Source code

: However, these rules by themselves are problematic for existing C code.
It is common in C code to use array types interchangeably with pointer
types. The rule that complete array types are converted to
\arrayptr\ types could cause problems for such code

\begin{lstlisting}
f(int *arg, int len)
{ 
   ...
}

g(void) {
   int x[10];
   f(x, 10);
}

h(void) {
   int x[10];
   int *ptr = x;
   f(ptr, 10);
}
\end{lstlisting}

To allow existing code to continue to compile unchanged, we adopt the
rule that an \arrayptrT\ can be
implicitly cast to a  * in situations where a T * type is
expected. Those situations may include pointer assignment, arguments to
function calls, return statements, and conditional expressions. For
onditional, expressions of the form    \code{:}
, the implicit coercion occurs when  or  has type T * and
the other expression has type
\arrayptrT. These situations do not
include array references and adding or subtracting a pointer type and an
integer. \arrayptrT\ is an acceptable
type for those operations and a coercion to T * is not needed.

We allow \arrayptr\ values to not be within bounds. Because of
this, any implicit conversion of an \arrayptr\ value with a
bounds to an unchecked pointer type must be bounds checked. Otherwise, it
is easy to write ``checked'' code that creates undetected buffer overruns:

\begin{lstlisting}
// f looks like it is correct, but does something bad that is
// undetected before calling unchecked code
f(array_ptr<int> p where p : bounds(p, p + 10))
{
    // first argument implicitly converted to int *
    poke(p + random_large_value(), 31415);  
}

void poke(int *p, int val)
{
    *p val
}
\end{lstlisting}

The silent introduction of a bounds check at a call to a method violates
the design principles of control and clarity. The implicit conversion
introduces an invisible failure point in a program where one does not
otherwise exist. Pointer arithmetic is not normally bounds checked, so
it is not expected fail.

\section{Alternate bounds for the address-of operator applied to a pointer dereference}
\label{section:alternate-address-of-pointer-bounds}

- _AIM OF THE TASK_: Retype the listing exactly.

- _ANSWER BOX_:
Source code

: However, these rules by themselves are problematic for existing C code.
It is common in C code to use array types interchangeably with pointer
types. The rule that complete array types are converted to
\arrayptr\ types could cause problems for such code

\begin{lstlisting}
f(int *arg, int len)
{ 
   ...
}

g(void) {
   int x[10];
   f(x, 10);
}

h(void) {
   int x[10];
   int *ptr = x;
   f(ptr, 10);
}
\end{lstlisting}

To allow existing code to continue to compile unchanged, we adopt the
rule that an \arrayptrT\ can be
implicitly cast to a  * in situations where a T * type is
expected. Those situations may include pointer assignment, arguments to
function calls, return statements, and conditional expressions. For
onditional, expressions of the form    \code{:}
, the implicit coercion occurs when  or  has type T * and
the other expression has type
\arrayptrT. These situations do not
include array references and adding or subtracting a pointer type and an
integer. \arrayptrT\ is an acceptable
type for those operations and a coercion to T * is not needed.

We allow \arrayptr\ values to not be within bounds. Because of
this, any implicit conversion of an \arrayptr\ value with a
bounds to an unchecked pointer type must be bounds checked. Otherwise, it
is easy to write ``checked'' code that creates undetected buffer overruns:

\begin{lstlisting}
// f looks like it is correct, but does something bad that is
// undetected before calling unchecked code
f(array_ptr<int> p where p : bounds(p, p + 10))
{
    // first argument implicitly converted to int *
    poke(p + random_large_value(), 31415);  
}

void poke(int *p, int val)
{
    *p val
}
\end{lstlisting}

The silent introduction of a bounds check at a call to a method violates
the design principles of control and clarity. The implicit conversion
introduces an invisible failure point in a program where one does not
otherwise exist. Pointer arithmetic is not normally bounds checked, so
it is not expected fail.

\section{Alternate bounds for the address-of operator applied to a pointer dereference}
\label{section:alternate-address-of-pointer-bounds}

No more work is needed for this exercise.